Apparently I picked the wrong week. Out of the two ministers who normally planned the service, one was at a meeting and the other (who normally played piano for the service) was recovering from wrist surgery. Instead of the tranquil lilt of piano music guiding our thoughts and prayers, we were serenaded with recordings of contemporary music I have been taught to scrutinize for lacking theological depth. We were asked to sing with piano accompaniment recordings but could not find our place because the melody was indistinguishable.
The contemplative service was meant to be a time of rest and reflection after a busy week, but the many distractions impeded my worship.
As a seminary student, it is often difficult to sit through any worship service without critiquing every little detail. I just spent a semester in worship class, engaging every element of a good worship service and noting those moments that fall below our incredibly high standards. I learned to think about the subliminal messages we, as ministers, send our congregation when we do not approach worship planning with intentionality and care.
Sitting in my church’s contemplative service, all my worship class instincts infected my mind. By the end, I had a list of things I thought could have been done better, should have been done differently or should have been left out altogether. I had criticized the service but missed out on the worship.
Afterward, I went out to dinner with one of the ministers, who admitted that the service was not the best and wished I had come on a different night. I refrained from recounting my list of faux pas with her, and simply said, “I wish I were still here so I could help out!”
And I meant it without a hint of irony. I need a place where I can share my perspective, a place where I can question and engage, a place where I can try new things and see what happens. My church needs me, too. The church needs someone eager with fresh views, someone who will question and prod in ways that helps worship become deeper and more meaningful. I can only imagine what I could bring to the table if I were invited!
But I wish I could be there for one more important reason: so my church could remind me how to worship.
Perhaps more than I need a space to engage what I’ve learned, I need my ministers to help me see church and worship through spiritual eyes, rather than academic goggles. I need their wisdom to help me worship, instead of criticizing. I need this because I am not sure how long it will take to unlearn my classroom instincts once I am serving in a ministry position post-seminary.

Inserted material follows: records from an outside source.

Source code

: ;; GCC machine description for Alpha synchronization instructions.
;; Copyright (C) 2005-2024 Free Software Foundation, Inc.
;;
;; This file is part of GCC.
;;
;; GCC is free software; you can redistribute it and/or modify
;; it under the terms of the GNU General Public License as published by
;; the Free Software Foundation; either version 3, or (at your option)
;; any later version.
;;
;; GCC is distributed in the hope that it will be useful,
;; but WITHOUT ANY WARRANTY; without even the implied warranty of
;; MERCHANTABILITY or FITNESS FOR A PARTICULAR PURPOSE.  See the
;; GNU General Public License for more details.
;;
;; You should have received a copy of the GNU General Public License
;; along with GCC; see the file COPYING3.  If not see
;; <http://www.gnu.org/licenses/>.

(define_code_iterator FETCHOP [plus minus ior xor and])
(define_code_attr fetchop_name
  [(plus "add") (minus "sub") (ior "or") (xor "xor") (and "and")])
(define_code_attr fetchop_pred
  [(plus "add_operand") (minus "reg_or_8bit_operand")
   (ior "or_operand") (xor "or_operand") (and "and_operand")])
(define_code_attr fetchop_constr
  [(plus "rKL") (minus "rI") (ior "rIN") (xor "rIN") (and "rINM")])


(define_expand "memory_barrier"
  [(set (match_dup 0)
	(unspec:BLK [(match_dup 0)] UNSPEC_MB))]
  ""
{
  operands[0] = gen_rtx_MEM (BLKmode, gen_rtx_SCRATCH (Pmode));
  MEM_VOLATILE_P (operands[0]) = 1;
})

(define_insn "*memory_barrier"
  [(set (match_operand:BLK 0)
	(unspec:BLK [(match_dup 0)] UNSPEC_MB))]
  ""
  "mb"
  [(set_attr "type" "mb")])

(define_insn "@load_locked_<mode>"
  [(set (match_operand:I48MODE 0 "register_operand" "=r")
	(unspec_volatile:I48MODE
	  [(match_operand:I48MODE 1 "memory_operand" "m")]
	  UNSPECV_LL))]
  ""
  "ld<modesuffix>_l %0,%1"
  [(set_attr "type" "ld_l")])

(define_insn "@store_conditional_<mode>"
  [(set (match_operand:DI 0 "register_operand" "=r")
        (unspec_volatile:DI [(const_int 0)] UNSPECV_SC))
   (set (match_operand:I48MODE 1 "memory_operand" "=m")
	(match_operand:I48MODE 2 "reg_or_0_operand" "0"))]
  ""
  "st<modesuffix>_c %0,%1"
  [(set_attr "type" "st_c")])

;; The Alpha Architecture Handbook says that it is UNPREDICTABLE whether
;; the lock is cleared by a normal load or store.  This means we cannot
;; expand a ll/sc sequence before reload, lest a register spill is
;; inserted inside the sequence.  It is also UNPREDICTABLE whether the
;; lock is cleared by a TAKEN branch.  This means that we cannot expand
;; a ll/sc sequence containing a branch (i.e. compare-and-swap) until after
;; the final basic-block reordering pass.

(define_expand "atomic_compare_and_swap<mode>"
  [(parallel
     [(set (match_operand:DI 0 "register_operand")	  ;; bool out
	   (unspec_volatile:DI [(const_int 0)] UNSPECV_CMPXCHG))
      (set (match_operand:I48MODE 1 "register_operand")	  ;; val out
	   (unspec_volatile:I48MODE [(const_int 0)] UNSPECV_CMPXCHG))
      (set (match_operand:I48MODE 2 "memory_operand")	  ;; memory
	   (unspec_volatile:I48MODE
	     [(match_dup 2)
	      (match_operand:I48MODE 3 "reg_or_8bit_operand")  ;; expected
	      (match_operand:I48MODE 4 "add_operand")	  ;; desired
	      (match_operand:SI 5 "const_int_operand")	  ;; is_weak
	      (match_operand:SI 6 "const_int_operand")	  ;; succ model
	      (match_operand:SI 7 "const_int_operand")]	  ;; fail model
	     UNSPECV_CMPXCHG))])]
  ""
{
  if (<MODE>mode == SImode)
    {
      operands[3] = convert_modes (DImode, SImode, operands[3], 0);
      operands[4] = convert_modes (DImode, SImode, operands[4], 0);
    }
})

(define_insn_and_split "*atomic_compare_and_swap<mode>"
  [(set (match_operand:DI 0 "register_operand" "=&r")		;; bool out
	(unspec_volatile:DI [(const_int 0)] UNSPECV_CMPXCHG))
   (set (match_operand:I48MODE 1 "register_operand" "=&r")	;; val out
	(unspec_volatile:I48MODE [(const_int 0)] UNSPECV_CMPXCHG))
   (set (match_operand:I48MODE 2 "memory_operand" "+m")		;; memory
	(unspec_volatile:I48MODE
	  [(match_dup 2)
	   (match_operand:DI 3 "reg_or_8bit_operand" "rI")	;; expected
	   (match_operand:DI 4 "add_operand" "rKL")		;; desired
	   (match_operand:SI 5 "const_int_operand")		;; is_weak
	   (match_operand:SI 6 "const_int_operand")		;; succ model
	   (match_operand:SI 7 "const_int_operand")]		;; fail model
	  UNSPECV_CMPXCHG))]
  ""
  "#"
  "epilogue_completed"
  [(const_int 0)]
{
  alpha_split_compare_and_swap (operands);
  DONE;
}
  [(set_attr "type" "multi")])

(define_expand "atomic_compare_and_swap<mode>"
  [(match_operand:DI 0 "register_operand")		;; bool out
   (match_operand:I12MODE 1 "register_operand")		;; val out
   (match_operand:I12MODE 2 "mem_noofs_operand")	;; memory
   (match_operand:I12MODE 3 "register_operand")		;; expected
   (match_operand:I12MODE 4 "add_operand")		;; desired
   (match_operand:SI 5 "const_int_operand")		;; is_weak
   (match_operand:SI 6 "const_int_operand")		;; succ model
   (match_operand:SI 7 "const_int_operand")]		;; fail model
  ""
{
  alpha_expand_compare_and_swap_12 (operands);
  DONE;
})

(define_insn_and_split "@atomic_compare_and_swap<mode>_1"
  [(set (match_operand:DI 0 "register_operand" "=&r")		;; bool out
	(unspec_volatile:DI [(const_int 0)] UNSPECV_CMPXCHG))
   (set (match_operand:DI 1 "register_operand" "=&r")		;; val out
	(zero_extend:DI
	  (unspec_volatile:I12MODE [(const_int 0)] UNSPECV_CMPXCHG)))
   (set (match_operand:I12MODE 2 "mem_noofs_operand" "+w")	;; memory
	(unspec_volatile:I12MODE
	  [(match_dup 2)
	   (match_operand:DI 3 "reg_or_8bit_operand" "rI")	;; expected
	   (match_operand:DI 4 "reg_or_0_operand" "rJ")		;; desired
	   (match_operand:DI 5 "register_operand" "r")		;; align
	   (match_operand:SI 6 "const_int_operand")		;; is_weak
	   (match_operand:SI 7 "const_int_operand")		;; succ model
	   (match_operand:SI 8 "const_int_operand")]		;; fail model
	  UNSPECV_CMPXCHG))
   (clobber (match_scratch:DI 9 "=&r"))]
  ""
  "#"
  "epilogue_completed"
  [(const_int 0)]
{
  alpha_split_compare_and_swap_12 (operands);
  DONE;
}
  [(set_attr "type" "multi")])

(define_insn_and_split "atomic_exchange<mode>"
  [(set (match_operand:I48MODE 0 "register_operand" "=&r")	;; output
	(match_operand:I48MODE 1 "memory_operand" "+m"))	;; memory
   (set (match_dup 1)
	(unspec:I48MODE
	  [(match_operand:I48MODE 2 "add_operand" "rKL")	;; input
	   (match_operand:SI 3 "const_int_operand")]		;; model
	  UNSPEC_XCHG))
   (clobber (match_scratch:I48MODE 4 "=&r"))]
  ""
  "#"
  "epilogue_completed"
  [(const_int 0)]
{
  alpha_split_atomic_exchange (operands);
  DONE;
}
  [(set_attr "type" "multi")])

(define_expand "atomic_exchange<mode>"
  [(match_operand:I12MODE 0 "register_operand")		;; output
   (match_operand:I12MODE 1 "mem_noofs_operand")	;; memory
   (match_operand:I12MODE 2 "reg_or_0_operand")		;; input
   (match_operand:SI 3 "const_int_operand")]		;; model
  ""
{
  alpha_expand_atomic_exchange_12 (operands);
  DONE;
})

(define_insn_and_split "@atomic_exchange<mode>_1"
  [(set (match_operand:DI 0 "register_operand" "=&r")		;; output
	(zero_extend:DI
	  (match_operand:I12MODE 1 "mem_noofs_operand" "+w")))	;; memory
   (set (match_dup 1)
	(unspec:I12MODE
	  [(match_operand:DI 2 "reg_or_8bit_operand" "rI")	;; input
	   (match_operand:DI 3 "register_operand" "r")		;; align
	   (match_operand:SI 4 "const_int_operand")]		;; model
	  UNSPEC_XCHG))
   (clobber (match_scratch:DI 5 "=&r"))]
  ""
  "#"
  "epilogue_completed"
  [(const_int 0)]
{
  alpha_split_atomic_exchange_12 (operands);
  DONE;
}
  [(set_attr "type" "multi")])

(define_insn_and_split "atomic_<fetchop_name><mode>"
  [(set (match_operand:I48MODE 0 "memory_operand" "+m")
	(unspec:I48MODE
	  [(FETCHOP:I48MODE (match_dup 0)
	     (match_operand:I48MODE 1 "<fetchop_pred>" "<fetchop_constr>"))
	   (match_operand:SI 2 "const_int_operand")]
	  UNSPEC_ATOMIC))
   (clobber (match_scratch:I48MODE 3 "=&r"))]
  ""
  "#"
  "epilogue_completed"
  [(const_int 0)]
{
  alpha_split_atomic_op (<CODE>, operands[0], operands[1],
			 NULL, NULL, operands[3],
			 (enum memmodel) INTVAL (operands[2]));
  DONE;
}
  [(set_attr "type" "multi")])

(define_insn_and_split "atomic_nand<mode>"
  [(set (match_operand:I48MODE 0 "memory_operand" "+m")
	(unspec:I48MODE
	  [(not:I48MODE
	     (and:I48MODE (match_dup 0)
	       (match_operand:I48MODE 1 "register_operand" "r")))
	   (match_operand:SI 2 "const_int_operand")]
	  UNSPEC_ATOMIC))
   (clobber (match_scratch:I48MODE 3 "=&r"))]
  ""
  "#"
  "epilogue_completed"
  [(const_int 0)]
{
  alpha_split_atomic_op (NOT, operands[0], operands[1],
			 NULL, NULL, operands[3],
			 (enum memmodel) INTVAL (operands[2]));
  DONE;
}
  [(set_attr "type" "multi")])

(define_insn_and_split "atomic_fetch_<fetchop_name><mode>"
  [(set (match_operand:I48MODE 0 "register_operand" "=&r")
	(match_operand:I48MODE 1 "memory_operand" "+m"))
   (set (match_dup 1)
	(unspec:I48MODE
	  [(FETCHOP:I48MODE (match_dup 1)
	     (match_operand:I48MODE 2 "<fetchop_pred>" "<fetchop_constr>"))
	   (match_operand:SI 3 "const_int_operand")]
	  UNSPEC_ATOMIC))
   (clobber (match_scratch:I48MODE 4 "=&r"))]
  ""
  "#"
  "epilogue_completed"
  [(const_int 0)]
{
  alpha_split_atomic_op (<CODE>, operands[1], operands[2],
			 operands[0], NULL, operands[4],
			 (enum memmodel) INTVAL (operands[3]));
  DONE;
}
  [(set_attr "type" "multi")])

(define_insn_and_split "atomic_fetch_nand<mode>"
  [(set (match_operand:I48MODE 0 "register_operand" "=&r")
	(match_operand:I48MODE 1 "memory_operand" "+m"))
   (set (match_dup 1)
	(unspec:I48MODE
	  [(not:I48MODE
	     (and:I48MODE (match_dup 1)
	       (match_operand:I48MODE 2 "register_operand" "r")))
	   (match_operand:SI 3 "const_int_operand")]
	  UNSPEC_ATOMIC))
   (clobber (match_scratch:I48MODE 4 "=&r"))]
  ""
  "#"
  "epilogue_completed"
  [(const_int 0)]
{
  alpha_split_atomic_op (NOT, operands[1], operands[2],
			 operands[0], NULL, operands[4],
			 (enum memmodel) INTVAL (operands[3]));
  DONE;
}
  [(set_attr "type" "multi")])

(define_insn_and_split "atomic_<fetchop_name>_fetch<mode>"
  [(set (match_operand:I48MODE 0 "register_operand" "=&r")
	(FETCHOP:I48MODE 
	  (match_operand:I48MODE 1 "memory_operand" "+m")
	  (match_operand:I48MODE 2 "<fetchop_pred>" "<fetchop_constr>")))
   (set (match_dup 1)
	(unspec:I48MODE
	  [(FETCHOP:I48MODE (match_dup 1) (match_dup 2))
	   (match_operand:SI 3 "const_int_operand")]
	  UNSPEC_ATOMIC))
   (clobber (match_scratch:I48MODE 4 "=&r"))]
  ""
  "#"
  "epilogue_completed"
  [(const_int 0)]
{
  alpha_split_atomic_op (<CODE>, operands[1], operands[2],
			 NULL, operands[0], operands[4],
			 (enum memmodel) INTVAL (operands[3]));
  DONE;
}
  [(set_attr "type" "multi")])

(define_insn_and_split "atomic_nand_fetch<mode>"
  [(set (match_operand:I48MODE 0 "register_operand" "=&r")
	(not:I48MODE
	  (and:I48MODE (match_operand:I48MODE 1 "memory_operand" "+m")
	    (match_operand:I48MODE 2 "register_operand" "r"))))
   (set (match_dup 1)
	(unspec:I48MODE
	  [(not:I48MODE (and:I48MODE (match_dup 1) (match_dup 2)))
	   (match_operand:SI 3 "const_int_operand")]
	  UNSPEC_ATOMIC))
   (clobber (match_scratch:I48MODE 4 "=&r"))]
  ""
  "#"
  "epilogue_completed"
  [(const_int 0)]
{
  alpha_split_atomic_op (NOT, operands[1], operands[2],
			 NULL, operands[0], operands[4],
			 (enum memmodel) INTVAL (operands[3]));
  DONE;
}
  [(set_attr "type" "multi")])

I am not unique. I don’t know a seminary student who doesn’t struggle to sit through worship or a sermon without running through the checklist of things they learned in class to judge how good it was. And it’s hard to find God on a checklist.
Churches and students could benefit from a mentoring model that allows students to critically engage worship, while receiving wisdom on how to simply be in worship. In the end, churches would be stronger, and the students would be more well-rounded and prepared for their own church ministry.